EXERCISE INSTRUCTIONS
Scan the records below and say how many lines include the word "begin", giving no other text.

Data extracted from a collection
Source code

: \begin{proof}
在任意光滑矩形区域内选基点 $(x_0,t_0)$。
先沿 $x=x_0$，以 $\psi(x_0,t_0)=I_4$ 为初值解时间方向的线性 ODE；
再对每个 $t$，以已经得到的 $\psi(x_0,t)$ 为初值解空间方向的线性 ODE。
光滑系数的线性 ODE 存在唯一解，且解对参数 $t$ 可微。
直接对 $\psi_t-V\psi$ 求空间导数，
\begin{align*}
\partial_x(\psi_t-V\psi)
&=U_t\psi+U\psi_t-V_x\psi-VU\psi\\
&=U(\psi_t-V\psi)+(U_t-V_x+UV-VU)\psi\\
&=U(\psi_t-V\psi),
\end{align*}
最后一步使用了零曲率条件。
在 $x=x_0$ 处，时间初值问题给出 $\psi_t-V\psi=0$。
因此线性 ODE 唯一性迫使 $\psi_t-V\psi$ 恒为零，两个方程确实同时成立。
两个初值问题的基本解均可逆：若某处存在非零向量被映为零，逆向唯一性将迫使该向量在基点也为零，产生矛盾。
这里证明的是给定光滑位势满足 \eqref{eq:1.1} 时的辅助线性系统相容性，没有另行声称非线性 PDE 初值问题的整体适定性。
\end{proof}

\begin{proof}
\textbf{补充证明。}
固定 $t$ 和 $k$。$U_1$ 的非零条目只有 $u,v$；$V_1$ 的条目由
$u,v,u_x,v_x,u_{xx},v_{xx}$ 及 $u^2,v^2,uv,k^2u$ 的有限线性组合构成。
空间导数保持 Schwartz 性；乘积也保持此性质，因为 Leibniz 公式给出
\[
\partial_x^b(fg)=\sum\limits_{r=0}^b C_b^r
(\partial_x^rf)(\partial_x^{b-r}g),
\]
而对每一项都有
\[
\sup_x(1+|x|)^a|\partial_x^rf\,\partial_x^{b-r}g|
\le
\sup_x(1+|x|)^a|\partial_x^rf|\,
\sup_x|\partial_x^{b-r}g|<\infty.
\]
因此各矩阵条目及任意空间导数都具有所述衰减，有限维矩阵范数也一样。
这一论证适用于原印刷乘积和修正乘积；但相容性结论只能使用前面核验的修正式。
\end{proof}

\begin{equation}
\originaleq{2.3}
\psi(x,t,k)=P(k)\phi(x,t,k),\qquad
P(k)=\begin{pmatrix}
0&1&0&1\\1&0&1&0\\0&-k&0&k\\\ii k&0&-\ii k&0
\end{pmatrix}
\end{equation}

REPLY
5